I have a table which contains customers and scores (based on different factors, irrelevant in this case; a customer can have multiple scores), which looks like this:
customer_id | score | score_giver_id
====================================
1 | 100 | 1
1 | 102 | 1
1 | 101 | 1
1 | 140 | 1
2 | 131 | 3
1 | 44 | 1
3 | 223 | 1
3 | 1 | 2
3 | 201 | 1
3 | 211 | 1
3 | 231 | 1
3 | 243 | 1
The score_giver_id
is irrelevant, but I'd still like to fetch it.

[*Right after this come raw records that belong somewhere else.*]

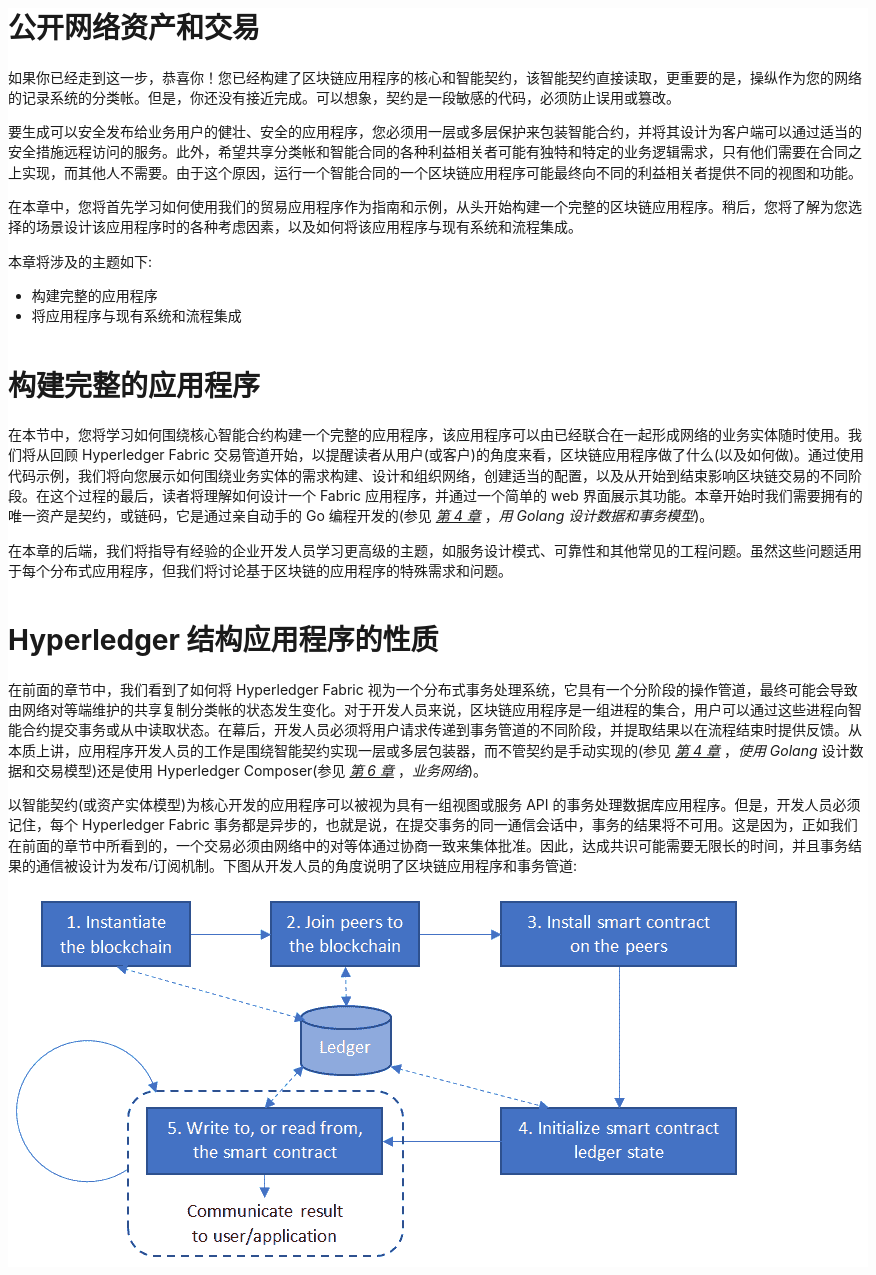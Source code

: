 # 公开网络资产和交易

如果你已经走到这一步，恭喜你！您已经构建了区块链应用程序的核心和智能契约，该智能契约直接读取，更重要的是，操纵作为您的网络的记录系统的分类帐。但是，你还没有接近完成。可以想象，契约是一段敏感的代码，必须防止误用或篡改。

要生成可以安全发布给业务用户的健壮、安全的应用程序，您必须用一层或多层保护来包装智能合约，并将其设计为客户端可以通过适当的安全措施远程访问的服务。此外，希望共享分类帐和智能合同的各种利益相关者可能有独特和特定的业务逻辑需求，只有他们需要在合同之上实现，而其他人不需要。由于这个原因，运行一个智能合同的一个区块链应用程序可能最终向不同的利益相关者提供不同的视图和功能。

在本章中，您将首先学习如何使用我们的贸易应用程序作为指南和示例，从头开始构建一个完整的区块链应用程序。稍后，您将了解为您选择的场景设计该应用程序时的各种考虑因素，以及如何将该应用程序与现有系统和流程集成。

本章将涉及的主题如下:

*   构建完整的应用程序
*   将应用程序与现有系统和流程集成

# 构建完整的应用程序

在本节中，您将学习如何围绕核心智能合约构建一个完整的应用程序，该应用程序可以由已经联合在一起形成网络的业务实体随时使用。我们将从回顾 Hyperledger Fabric 交易管道开始，以提醒读者从用户(或客户)的角度来看，区块链应用程序做了什么(以及如何做)。通过使用代码示例，我们将向您展示如何围绕业务实体的需求构建、设计和组织网络，创建适当的配置，以及从开始到结束影响区块链交易的不同阶段。在这个过程的最后，读者将理解如何设计一个 Fabric 应用程序，并通过一个简单的 web 界面展示其功能。本章开始时我们需要拥有的唯一资产是契约，或链码，它是通过亲自动手的 Go 编程开发的(参见 [*第 4 章*](04.html) ，*用 Golang 设计数据和事务模型*)。

在本章的后端，我们将指导有经验的企业开发人员学习更高级的主题，如服务设计模式、可靠性和其他常见的工程问题。虽然这些问题适用于每个分布式应用程序，但我们将讨论基于区块链的应用程序的特殊需求和问题。

# Hyperledger 结构应用程序的性质

在前面的章节中，我们看到了如何将 Hyperledger Fabric 视为一个分布式事务处理系统，它具有一个分阶段的操作管道，最终可能会导致由网络对等端维护的共享复制分类帐的状态发生变化。对于开发人员来说，区块链应用程序是一组进程的集合，用户可以通过这些进程向智能合约提交事务或从中读取状态。在幕后，开发人员必须将用户请求传递到事务管道的不同阶段，并提取结果以在流程结束时提供反馈。从本质上讲，应用程序开发人员的工作是围绕智能契约实现一层或多层包装器，而不管契约是手动实现的(参见 [*第 4 章*](04.html) ，*使用 Golang* 设计数据和交易模型)还是使用 Hyperledger Composer(参见 [*第 6 章*](06.html) ，*业务网络*)。

以智能契约(或资产实体模型)为核心开发的应用程序可以被视为具有一组视图或服务 API 的事务处理数据库应用程序。但是，开发人员必须记住，每个 Hyperledger Fabric 事务都是异步的，也就是说，在提交事务的同一通信会话中，事务的结果将不可用。这是因为，正如我们在前面的章节中所看到的，一个交易必须由网络中的对等体通过协商一致来集体批准。因此，达成共识可能需要无限长的时间，并且事务结果的通信被设计为发布/订阅机制。下图从开发人员的角度说明了区块链应用程序和事务管道:

![](img/89fa0e47-d4c1-475e-9c6f-1d256edffb9b.png)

In the example above, when getting the 50th percentile, grouped by customer_id, the result should be (I picked the 50th percentile in this example, because it illustrates what I want to do better):
customer_id | score | score_giver_id
====================================
1 | 101 | 1
2 | 131 | 3
3 | 223 | 1
I used the method described here.
I need to get the value that is at the 10th percentile, respectively at the 90th percentile in PostgreSQL. I've seen that since 9.4 there is an ntile
function, but I don't really understand how it works, what it does, and if it helps me.
I've found a nice snippet for MySQL, which works (even though there are some caveats), but I'd like to use built-in functions if available (for MySQL there are none, hence the snippet).